Work order -
Each record that follows goes into your reply unchanged; the pictures do not.

Records to use -
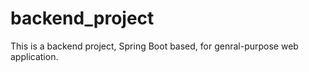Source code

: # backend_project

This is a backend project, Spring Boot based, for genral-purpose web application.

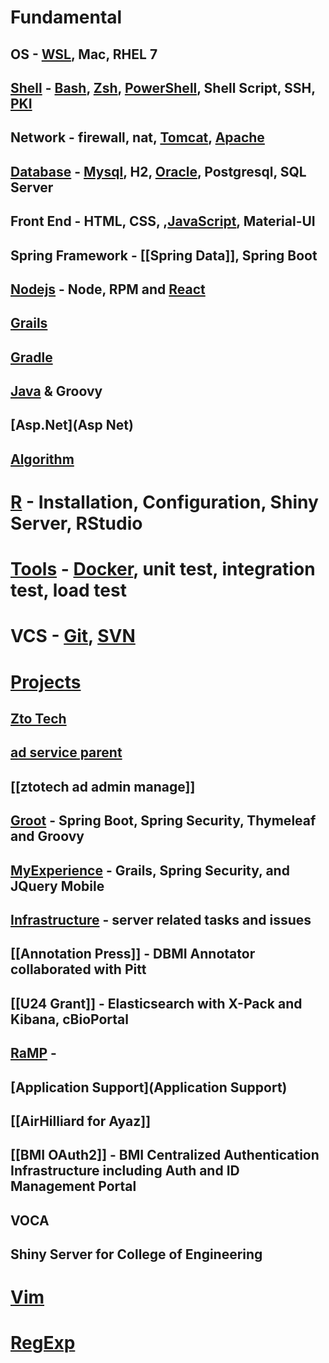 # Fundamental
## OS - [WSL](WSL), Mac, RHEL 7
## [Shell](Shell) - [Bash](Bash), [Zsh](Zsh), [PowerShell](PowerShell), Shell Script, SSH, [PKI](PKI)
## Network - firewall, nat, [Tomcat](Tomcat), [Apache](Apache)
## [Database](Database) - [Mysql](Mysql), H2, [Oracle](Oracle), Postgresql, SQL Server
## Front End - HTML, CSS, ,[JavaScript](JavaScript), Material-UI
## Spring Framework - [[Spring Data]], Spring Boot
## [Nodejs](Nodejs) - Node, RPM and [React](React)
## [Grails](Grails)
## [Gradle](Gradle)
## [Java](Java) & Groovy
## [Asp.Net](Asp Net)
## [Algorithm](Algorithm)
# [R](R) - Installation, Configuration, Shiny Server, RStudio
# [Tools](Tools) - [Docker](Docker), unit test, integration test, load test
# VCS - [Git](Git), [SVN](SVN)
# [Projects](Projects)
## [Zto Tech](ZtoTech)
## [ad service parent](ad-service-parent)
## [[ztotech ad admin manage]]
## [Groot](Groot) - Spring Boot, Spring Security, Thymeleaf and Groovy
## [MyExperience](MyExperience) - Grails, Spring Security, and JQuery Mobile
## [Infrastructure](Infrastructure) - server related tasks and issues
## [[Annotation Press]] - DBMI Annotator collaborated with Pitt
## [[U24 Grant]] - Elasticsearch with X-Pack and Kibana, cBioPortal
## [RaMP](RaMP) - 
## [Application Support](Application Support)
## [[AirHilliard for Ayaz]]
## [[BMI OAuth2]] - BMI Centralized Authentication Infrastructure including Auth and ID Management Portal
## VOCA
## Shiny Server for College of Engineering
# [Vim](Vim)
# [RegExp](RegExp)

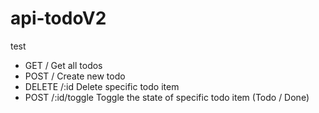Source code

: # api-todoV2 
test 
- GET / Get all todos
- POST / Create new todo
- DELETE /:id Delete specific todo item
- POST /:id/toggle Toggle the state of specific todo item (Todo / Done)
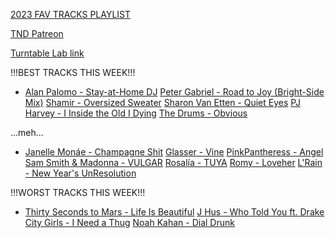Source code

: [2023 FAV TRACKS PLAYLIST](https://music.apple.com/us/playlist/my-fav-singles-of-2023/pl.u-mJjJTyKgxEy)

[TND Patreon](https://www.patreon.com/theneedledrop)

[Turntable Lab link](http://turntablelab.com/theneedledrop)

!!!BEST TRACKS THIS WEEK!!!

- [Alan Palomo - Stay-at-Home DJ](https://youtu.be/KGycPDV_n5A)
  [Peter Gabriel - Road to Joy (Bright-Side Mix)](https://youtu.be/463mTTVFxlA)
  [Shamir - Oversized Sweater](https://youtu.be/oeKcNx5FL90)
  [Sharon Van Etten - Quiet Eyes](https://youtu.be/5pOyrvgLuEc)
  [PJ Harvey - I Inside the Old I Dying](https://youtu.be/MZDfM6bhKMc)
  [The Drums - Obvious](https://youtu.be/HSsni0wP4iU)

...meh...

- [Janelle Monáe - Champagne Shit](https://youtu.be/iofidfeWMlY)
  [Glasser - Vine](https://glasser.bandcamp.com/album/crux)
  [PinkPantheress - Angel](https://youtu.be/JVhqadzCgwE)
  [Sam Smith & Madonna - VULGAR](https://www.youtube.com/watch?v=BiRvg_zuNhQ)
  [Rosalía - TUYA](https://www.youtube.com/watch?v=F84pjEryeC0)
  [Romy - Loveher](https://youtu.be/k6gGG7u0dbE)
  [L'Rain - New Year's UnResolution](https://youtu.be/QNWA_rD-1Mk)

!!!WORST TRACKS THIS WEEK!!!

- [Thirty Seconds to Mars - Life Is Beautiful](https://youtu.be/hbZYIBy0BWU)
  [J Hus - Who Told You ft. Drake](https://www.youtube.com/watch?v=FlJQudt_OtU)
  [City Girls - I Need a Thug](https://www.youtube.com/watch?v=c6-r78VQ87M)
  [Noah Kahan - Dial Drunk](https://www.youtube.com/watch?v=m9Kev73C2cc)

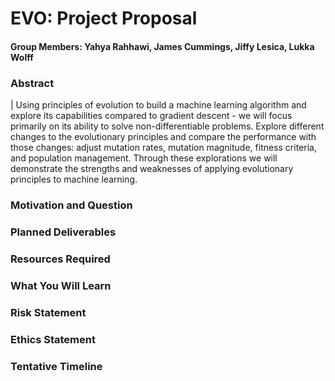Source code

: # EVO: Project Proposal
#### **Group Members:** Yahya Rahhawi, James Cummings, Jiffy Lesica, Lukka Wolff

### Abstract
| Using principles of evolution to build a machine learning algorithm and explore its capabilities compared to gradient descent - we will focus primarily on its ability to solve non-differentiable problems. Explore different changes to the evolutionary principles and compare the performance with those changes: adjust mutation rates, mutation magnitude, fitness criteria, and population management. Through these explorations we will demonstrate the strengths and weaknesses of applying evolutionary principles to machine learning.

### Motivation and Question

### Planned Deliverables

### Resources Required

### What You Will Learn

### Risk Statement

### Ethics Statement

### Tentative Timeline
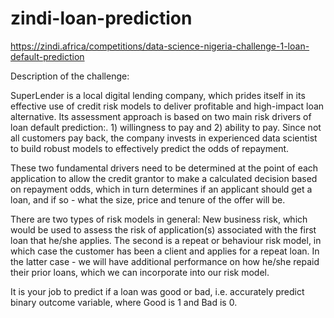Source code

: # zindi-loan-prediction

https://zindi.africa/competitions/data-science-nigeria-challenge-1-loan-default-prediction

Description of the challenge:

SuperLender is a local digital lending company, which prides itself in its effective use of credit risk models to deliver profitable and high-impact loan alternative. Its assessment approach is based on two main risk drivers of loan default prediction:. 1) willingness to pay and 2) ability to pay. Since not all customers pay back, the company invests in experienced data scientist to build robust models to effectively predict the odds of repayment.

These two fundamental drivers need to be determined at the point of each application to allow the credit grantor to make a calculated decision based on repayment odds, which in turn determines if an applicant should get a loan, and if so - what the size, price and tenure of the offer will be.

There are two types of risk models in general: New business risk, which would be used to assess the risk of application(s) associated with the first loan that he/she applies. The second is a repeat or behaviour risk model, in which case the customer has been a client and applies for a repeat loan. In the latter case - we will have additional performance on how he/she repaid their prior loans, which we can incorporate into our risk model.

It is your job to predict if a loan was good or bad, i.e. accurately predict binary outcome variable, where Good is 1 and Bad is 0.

Answer below -
Source code

: # backend_project

This is a backend project, Spring Boot based, for genral-purpose web application.

 # Fundamental
## OS - [WSL](WSL), Mac, RHEL 7
## [Shell](Shell) - [Bash](Bash), [Zsh](Zsh), [PowerShell](PowerShell), Shell Script, SSH, [PKI](PKI)
## Network - firewall, nat, [Tomcat](Tomcat), [Apache](Apache)
## [Database](Database) - [Mysql](Mysql), H2, [Oracle](Oracle), Postgresql, SQL Server
## Front End - HTML, CSS, ,[JavaScript](JavaScript), Material-UI
## Spring Framework - [[Spring Data]], Spring Boot
## [Nodejs](Nodejs) - Node, RPM and [React](React)
## [Grails](Grails)
## [Gradle](Gradle)
## [Java](Java) & Groovy
## [Asp.Net](Asp Net)
## [Algorithm](Algorithm)
# [R](R) - Installation, Configuration, Shiny Server, RStudio
# [Tools](Tools) - [Docker](Docker), unit test, integration test, load test
# VCS - [Git](Git), [SVN](SVN)
# [Projects](Projects)
## [Zto Tech](ZtoTech)
## [ad service parent](ad-service-parent)
## [[ztotech ad admin manage]]
## [Groot](Groot) - Spring Boot, Spring Security, Thymeleaf and Groovy
## [MyExperience](MyExperience) - Grails, Spring Security, and JQuery Mobile
## [Infrastructure](Infrastructure) - server related tasks and issues
## [[Annotation Press]] - DBMI Annotator collaborated with Pitt
## [[U24 Grant]] - Elasticsearch with X-Pack and Kibana, cBioPortal
## [RaMP](RaMP) - 
## [Application Support](Application Support)
## [[AirHilliard for Ayaz]]
## [[BMI OAuth2]] - BMI Centralized Authentication Infrastructure including Auth and ID Management Portal
## VOCA
## Shiny Server for College of Engineering
# [Vim](Vim)
# [RegExp](RegExp)

Source code

: # api-todoV2 
test 
- GET / Get all todos
- POST / Create new todo
- DELETE /:id Delete specific todo item
- POST /:id/toggle Toggle the state of specific todo item (Todo / Done)
Source code

: [2023 FAV TRACKS PLAYLIST](https://music.apple.com/us/playlist/my-fav-singles-of-2023/pl.u-mJjJTyKgxEy)

[TND Patreon](https://www.patreon.com/theneedledrop)

[Turntable Lab link](http://turntablelab.com/theneedledrop)

!!!BEST TRACKS THIS WEEK!!!

- [Alan Palomo - Stay-at-Home DJ](https://youtu.be/KGycPDV_n5A)
  [Peter Gabriel - Road to Joy (Bright-Side Mix)](https://youtu.be/463mTTVFxlA)
  [Shamir - Oversized Sweater](https://youtu.be/oeKcNx5FL90)
  [Sharon Van Etten - Quiet Eyes](https://youtu.be/5pOyrvgLuEc)
  [PJ Harvey - I Inside the Old I Dying](https://youtu.be/MZDfM6bhKMc)
  [The Drums - Obvious](https://youtu.be/HSsni0wP4iU)

...meh...

- [Janelle Monáe - Champagne Shit](https://youtu.be/iofidfeWMlY)
  [Glasser - Vine](https://glasser.bandcamp.com/album/crux)
  [PinkPantheress - Angel](https://youtu.be/JVhqadzCgwE)
  [Sam Smith & Madonna - VULGAR](https://www.youtube.com/watch?v=BiRvg_zuNhQ)
  [Rosalía - TUYA](https://www.youtube.com/watch?v=F84pjEryeC0)
  [Romy - Loveher](https://youtu.be/k6gGG7u0dbE)
  [L'Rain - New Year's UnResolution](https://youtu.be/QNWA_rD-1Mk)

!!!WORST TRACKS THIS WEEK!!!

- [Thirty Seconds to Mars - Life Is Beautiful](https://youtu.be/hbZYIBy0BWU)
  [J Hus - Who Told You ft. Drake](https://www.youtube.com/watch?v=FlJQudt_OtU)
  [City Girls - I Need a Thug](https://www.youtube.com/watch?v=c6-r78VQ87M)
  [Noah Kahan - Dial Drunk](https://www.youtube.com/watch?v=m9Kev73C2cc)

Source code

: # EVO: Project Proposal
#### **Group Members:** Yahya Rahhawi, James Cummings, Jiffy Lesica, Lukka Wolff

### Abstract
| Using principles of evolution to build a machine learning algorithm and explore its capabilities compared to gradient descent - we will focus primarily on its ability to solve non-differentiable problems. Explore different changes to the evolutionary principles and compare the performance with those changes: adjust mutation rates, mutation magnitude, fitness criteria, and population management. Through these explorations we will demonstrate the strengths and weaknesses of applying evolutionary principles to machine learning.

### Motivation and Question

### Planned Deliverables

### Resources Required

### What You Will Learn

### Risk Statement

### Ethics Statement

### Tentative Timeline
Source code

: # zindi-loan-prediction

https://zindi.africa/competitions/data-science-nigeria-challenge-1-loan-default-prediction

Description of the challenge:

SuperLender is a local digital lending company, which prides itself in its effective use of credit risk models to deliver profitable and high-impact loan alternative. Its assessment approach is based on two main risk drivers of loan default prediction:. 1) willingness to pay and 2) ability to pay. Since not all customers pay back, the company invests in experienced data scientist to build robust models to effectively predict the odds of repayment.

These two fundamental drivers need to be determined at the point of each application to allow the credit grantor to make a calculated decision based on repayment odds, which in turn determines if an applicant should get a loan, and if so - what the size, price and tenure of the offer will be.

There are two types of risk models in general: New business risk, which would be used to assess the risk of application(s) associated with the first loan that he/she applies. The second is a repeat or behaviour risk model, in which case the customer has been a client and applies for a repeat loan. In the latter case - we will have additional performance on how he/she repaid their prior loans, which we can incorporate into our risk model.

It is your job to predict if a loan was good or bad, i.e. accurately predict binary outcome variable, where Good is 1 and Bad is 0.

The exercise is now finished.